Maria Prestes - Sim. Não o socialismo como eu conheci, mas de uma forma que possa resolver os problemas sociais de hoje. Em Moscou, quando eu morei lá, o trabalhador pagava a sua moradia com 10% da sua renda. Havia cooperativas voltadas para a alimentação. A educação era da melhor qualidade. Você colocava a criança na escola de manhã e pegava à tarde. Os que estudavam em meio horário dedicavam-se a estudar àquilo que eles tinham interesse, como pintura, mecânica, ginástica, culinária, etc, e só voltavam para casa quando os pais retornavam do trabalho. Tudo isso era de graça e todos tinham direito. Você não via crianças lavando carro, engraxando sapato ou pedindo esmola. (Infelizmente eu visitei Moscou há dois anos e já vi isso lá).

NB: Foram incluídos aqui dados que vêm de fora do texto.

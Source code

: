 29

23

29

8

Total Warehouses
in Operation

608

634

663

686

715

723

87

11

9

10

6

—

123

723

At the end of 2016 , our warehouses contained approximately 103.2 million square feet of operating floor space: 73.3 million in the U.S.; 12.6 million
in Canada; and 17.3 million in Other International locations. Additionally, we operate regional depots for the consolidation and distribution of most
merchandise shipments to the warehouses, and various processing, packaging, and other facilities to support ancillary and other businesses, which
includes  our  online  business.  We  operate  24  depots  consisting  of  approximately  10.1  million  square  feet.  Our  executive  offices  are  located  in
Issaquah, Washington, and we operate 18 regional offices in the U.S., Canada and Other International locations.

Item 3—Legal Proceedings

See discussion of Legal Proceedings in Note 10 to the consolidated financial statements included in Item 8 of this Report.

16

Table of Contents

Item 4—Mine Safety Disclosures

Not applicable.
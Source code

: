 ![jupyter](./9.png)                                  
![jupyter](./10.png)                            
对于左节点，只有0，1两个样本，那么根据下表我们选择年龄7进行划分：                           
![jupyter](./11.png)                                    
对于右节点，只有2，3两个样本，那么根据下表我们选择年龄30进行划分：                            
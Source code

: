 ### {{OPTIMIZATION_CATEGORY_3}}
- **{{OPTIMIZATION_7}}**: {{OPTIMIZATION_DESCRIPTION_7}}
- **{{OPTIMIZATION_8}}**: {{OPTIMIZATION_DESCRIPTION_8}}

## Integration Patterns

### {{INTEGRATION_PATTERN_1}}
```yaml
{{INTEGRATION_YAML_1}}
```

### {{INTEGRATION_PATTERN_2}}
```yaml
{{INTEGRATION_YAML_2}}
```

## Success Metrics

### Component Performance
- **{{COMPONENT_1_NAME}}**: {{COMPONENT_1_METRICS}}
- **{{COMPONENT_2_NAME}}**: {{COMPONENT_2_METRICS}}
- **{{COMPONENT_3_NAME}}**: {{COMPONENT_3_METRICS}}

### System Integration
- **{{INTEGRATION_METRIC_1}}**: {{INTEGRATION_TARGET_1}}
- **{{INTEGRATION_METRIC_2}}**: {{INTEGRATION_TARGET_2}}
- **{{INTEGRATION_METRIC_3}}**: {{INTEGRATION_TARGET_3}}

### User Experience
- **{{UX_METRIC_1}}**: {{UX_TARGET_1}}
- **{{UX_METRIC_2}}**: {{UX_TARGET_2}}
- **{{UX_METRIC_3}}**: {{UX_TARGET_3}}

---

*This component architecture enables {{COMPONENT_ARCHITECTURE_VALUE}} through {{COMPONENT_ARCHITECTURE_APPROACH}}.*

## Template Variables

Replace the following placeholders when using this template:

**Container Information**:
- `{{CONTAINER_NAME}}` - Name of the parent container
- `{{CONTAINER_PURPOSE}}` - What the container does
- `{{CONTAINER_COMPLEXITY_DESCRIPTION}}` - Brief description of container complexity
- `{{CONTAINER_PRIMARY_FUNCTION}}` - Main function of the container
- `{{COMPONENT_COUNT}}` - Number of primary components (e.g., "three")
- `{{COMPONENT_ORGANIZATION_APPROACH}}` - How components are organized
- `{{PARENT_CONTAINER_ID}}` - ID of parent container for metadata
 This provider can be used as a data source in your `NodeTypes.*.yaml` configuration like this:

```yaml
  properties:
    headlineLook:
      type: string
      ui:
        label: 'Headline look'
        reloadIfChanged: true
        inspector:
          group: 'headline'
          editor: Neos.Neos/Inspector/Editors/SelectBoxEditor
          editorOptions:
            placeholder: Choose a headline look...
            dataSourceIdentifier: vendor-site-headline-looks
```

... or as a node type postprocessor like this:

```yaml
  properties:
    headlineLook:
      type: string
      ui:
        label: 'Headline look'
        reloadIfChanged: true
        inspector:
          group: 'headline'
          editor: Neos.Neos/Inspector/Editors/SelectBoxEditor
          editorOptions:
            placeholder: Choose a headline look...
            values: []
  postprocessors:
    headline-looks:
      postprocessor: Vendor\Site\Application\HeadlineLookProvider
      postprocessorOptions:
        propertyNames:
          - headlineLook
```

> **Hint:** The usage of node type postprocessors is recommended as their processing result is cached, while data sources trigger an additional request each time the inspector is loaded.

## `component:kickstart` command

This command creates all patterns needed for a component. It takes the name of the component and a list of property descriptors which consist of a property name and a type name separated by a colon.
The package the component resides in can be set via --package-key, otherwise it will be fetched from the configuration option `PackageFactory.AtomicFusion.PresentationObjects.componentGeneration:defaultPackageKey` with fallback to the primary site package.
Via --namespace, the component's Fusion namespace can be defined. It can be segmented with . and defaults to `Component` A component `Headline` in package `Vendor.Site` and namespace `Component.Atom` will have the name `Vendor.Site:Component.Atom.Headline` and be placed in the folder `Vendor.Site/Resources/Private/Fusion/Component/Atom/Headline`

Estive em Cuba também em algumas oportunidades e pude perceber como foram determinantes as políticas sociais naquele país. As escolas de lá são um exemplo e os hospitais parecem hotéis de cinco estrelas aqui. Então, eu acho que habilidade e jeito de transformar e mudar uma situação a gente pode, mas precisa ter interesse em fazer.

Luciano - A senhora está percorrendo o Brasil e a América Latina relançando o livro Meu Companheiro – 40 anos ao lado de Luiz Carlos Prestes, de sua autoria. Do que trata o livro?
Maria Prestes - No livro eu não trato muito do lado político, falo mais do lado humano do Prestes. Um homem com quem vivi durante quarenta anos e tive sete filhos (soma-se a eles dois filhos do primeiro casamento e Anita Leocádia Prestes, filha de Olga Benário com Prestes). O livro é bilíngue, com texto em português e espanhol, com o objetivo de atingir os países da América Latina, que sabem quem foi Luiz Carlos Prestes, mas conhecem mais sua história política. O livro traz também um pouco da minha biografia, desde a infância e os altos e baixos que eu tive na vida.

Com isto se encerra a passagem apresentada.